> _EXERCISE PROMPT_:
Transcribe the entries below exactly, starting with the line that has "- 부동소수점 방식의 오류" and stopping after the line that has "2-for-1 offers"; no pictures belong in the copy.

> _DATA_:
* * * * *

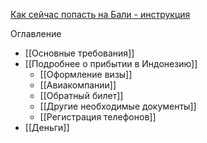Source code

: [Как сейчас попасть на Бали - инструкция](https://baliforum.ru/p/kak-seychas-popast-na-bali-instruktsiya#title-ZGXcLqV_NV)

Оглавление
- [[Основные требования]]
- [[Подробнее о прибытии в Индонезию]]
	- [[Оформление визы]]
	- [[Авиакомпании]]
	- [[Обратный билет]]
	- [[Другие необходимые документы]]
	- [[Регистрация телефонов]]
- [[Деньги]]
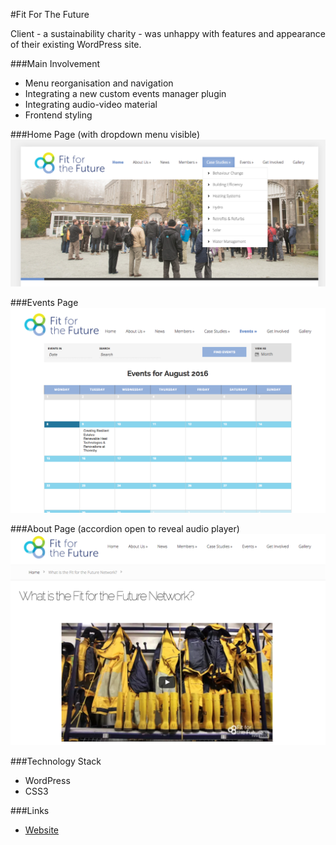 #Fit For The Future

Client - a sustainability charity -  was unhappy with features and appearance of their existing WordPress site.

###Main Involvement
* Menu reorganisation and navigation
* Integrating a new custom events manager plugin
* Integrating audio-video material
* Frontend styling

###Home Page (with dropdown menu visible)
![](fftf-menu.png)


###Events Page
![](fftf-events-calendar.png)


###About Page (accordion open to reveal audio player)
![](fftf-video.png)


###Technology Stack
- WordPress
- CSS3


###Links
- [Website](http://fftf.org.uk/)
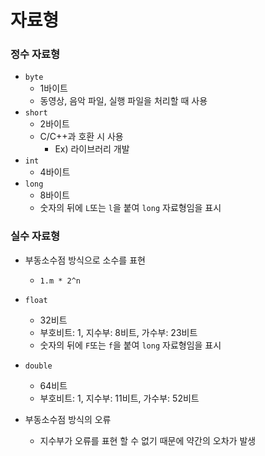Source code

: # 자료형

### 정수 자료형

- `byte`
  - 1바이트
  - 동영상, 음악 파일, 실행 파일을 처리할 때 사용
- `short`
  - 2바이트
  - C/C++과 호환 시 사용
    - Ex) 라이브러리 개발
- `int`
  - 4바이트
- `long`
  - 8바이트
  - 숫자의 뒤에 `L`또는 `l`을 붙여 `long` 자료형임을 표시



### 실수 자료형

- 부동소수점 방식으로 소수를 표현
  - `1.m * 2^n`



- `float`
  - 32비트
  - 부호비트: 1, 지수부: 8비트, 가수부: 23비트
  - 숫자의 뒤에 `F`또는 `f`을 붙여 `long` 자료형임을 표시
- `double`
  - 64비트
  - 부호비트: 1, 지수부: 11비트, 가수부: 52비트



- 부동소수점 방식의 오류
  - 지수부가 오류를 표현 할 수 없기 때문에 약간의 오차가 발생

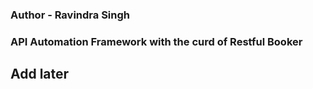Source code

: ### Author - Ravindra Singh
### API Automation Framework with the curd of Restful Booker
## Add later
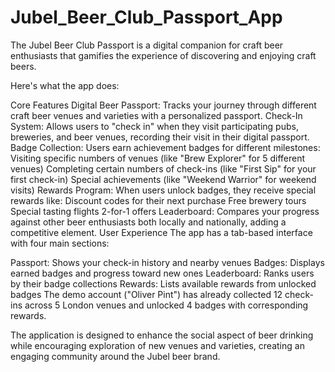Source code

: # Jubel_Beer_Club_Passport_App
The Jubel Beer Club Passport is a digital companion for craft beer enthusiasts that gamifies the experience of discovering and enjoying craft beers.

Here's what the app does:

Core Features
Digital Beer Passport: Tracks your journey through different craft beer venues and varieties with a personalized passport.
Check-In System: Allows users to "check in" when they visit participating pubs, breweries, and beer venues, recording their visit in their digital passport.
Badge Collection: Users earn achievement badges for different milestones:
Visiting specific numbers of venues (like "Brew Explorer" for 5 different venues)
Completing certain numbers of check-ins (like "First Sip" for your first check-in)
Special achievements (like "Weekend Warrior" for weekend visits)
Rewards Program: When users unlock badges, they receive special rewards like:
Discount codes for their next purchase
Free brewery tours
Special tasting flights
2-for-1 offers
Leaderboard: Compares your progress against other beer enthusiasts both locally and nationally, adding a competitive element.
User Experience
The app has a tab-based interface with four main sections:

Passport: Shows your check-in history and nearby venues
Badges: Displays earned badges and progress toward new ones
Leaderboard: Ranks users by their badge collections
Rewards: Lists available rewards from unlocked badges
The demo account ("Oliver Pint") has already collected 12 check-ins across 5 London venues and unlocked 4 badges with corresponding rewards.

The application is designed to enhance the social aspect of beer drinking while encouraging exploration of new venues and varieties, creating an engaging community around the Jubel beer brand.
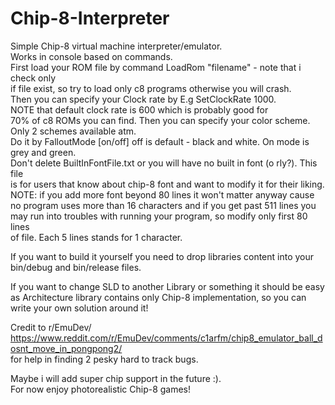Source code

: # Chip-8-Interpreter
Simple Chip-8 virtual machine interpreter/emulator.  
Works in console based on commands.  
First load your ROM file by command LoadRom "filename" - note that i check only  
if file exist, so try to load only c8 programs otherwise you will crash.  
Then you can specify your Clock rate by E.g SetClockRate 1000.  
NOTE that default clock rate is 600 which is probably good for  
70% of c8 ROMs you can find. Then you can specify your color scheme. Only 2 schemes available atm.  
Do it by FalloutMode [on/off] off is default - black and white. On mode is grey and green.  
Don't delete BuiltInFontFile.txt or you will have no built in font (o rly?). This file  
is for users that know about chip-8 font and want to modify it for their liking.  
NOTE: if you add more font beyond 80 lines it won't matter anyway cause  
no program uses more than 16 characters and if you get past 511 lines you  
may run into troubles with running your program, so modify only first 80 lines  
of file. Each 5 lines stands for 1 character.  

If you want to build it yourself you need to drop libraries content into your 
bin/debug and bin/release files. 

If you want to change SLD to another Library or something it should be easy
as Architecture library contains only Chip-8 implementation, so you can write your
own solution around it!

Credit to r/EmuDev/ https://www.reddit.com/r/EmuDev/comments/c1arfm/chip8_emulator_ball_dosnt_move_in_pongpong2/  
for help in finding 2 pesky hard to track bugs.  


Maybe i will add super chip support in the future :).  
For now enjoy photorealistic Chip-8 games!  

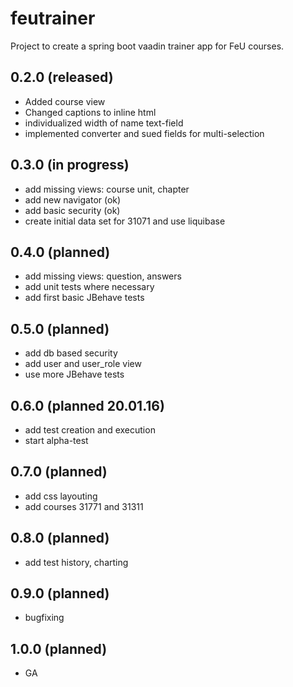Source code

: # feutrainer
Project to create a spring boot vaadin trainer app for FeU courses.

## 0.2.0 (released)
* Added course view
* Changed captions to inline html
* individualized width of name text-field
* implemented converter and sued fields for multi-selection

## 0.3.0 (in progress)
* add missing views: course unit, chapter
* add new navigator (ok)
* add basic security (ok)
* create initial data set for 31071 and use liquibase

## 0.4.0 (planned)
* add missing views: question, answers
* add unit tests where necessary
* add first basic JBehave tests

## 0.5.0 (planned)
* add db based security 
* add user and user_role view
* use more JBehave tests

## 0.6.0 (planned 20.01.16)
* add test creation and execution
* start alpha-test

## 0.7.0 (planned)
* add css layouting
* add courses 31771 and 31311

## 0.8.0 (planned)
* add test history, charting

## 0.9.0 (planned)
* bugfixing

## 1.0.0 (planned)
* GA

* * * * *

> _FINISHED EXERCISE_:
- 부동소수점 방식의 오류
  - 지수부가 오류를 표현 할 수 없기 때문에 약간의 오차가 발생

Source code

: ### Author - Ravindra Singh
### API Automation Framework with the curd of Restful Booker
## Add later
Source code

: # Jubel_Beer_Club_Passport_App
The Jubel Beer Club Passport is a digital companion for craft beer enthusiasts that gamifies the experience of discovering and enjoying craft beers.

Here's what the app does:

Core Features
Digital Beer Passport: Tracks your journey through different craft beer venues and varieties with a personalized passport.
Check-In System: Allows users to "check in" when they visit participating pubs, breweries, and beer venues, recording their visit in their digital passport.
Badge Collection: Users earn achievement badges for different milestones:
Visiting specific numbers of venues (like "Brew Explorer" for 5 different venues)
Completing certain numbers of check-ins (like "First Sip" for your first check-in)
Special achievements (like "Weekend Warrior" for weekend visits)
Rewards Program: When users unlock badges, they receive special rewards like:
Discount codes for their next purchase
Free brewery tours
Special tasting flights
2-for-1 offers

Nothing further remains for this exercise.